Going from France to England during this film tour has involved quite a change in setting.

I note that audiences in France have nothing personal, cultural or ideological invested in the story of Roald Amundsen: I say this on the basis of guest lectures and/or film screenings I have given at the Sorbonne, Université Grenoble-Alpes, Université Paris-Cité, Université de Perpignan, Université du Littoral Côte d’Opale and many other places. In England, I sometimes encounter the disconcerting attitude of people defending Robert Falcon Scott’s legacy at all costs: I have heard many people seek to disqualify Amundsen’s discovery of the South Pole as underhand, unfair, not sporting, not fairplay. Such people often cast Scott as a British martyr to science in a national pantheon of tragic heroes. Some of these views are reflected in interviews I conducted for the film itself.

Amundsen versus Scott … the controversy rages to this day.

My film actually takes a different position on the matter, focusing less on heroes, villains, towering egos and patriotic national agendas than on the sharing of tacit and experiential knowledge between Europeans and Aboriginals.

During Amundsen’s two-year apprenticeship with Inuit in Nunavut, they taught him all about physical and psychological health, the countless varieties of snow and ice, how to eat, how to dress, how to shelter himself from extreme weather, how to avoid snow-blindness, how to run dog-teams and occasionally eat the weaker dogs to get a life-sustaining source of fresh meat … whereas Scott lacked access to that knowledge, and it proved his undoing.

Catching the TGV in Boulogne-sur-mer, before dawn: on my way to England

I am curious to see how The Blinding Sea will be received in London. Michel Tsamados, Associate Professor in Polar Observation & Modelling at University College London, is hosting an international conference devoted to sea ice, and is streaming the film and welcoming my presentation in person, as part of this event.

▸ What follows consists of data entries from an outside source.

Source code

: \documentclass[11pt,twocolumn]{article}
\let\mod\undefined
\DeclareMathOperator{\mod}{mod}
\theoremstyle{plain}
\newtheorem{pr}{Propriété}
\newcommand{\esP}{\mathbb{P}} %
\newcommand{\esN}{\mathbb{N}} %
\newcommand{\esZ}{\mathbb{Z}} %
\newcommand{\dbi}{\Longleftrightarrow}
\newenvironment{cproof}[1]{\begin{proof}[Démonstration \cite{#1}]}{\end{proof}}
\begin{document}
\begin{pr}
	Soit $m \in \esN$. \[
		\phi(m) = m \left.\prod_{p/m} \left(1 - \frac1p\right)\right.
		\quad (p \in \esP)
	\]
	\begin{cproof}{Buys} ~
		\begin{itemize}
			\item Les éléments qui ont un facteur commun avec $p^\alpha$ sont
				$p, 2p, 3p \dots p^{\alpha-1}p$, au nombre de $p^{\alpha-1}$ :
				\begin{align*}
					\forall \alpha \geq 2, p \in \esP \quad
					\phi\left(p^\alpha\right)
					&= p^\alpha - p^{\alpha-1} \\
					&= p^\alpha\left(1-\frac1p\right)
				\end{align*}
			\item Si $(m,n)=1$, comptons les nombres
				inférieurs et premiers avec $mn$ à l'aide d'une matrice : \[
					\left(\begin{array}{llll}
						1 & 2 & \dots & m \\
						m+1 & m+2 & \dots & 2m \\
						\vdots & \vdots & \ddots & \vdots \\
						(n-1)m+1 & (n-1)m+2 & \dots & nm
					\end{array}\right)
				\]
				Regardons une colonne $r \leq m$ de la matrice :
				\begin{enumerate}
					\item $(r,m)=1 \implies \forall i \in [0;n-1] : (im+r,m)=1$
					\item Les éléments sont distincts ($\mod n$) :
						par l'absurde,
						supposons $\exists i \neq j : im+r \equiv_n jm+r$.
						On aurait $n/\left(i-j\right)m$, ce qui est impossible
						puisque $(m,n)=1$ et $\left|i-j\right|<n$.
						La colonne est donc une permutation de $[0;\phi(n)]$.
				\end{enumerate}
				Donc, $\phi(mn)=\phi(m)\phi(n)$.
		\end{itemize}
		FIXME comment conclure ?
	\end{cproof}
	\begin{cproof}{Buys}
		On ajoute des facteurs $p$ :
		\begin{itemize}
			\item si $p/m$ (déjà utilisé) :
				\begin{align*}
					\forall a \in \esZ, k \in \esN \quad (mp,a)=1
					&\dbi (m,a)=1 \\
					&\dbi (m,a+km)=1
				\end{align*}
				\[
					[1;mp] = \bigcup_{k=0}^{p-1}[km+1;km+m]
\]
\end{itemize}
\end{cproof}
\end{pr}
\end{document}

My P&O ferry passes an Irish ferry on reaching Dover

Actually, the sea ice project run by Michel Tsamados works very closely with people in Inuit Nunangat (the Inuvialuit Settlement Region, the territory Nunavut, Nunavik in northern Québec, and Nunatsiavut of Newfoundland and Labrador). So the group is very interested in positive interactions between scientific researchers and Aboriginal people, and how modelling satellite imagery can help Inuit travel safely on the ice-covered polar sea.

Presenting my film at an international scientific conference in London comes as such a thrill

The feature image at the top of this blog is by the French astronaut Thomas Pesquet, ESA/NASA.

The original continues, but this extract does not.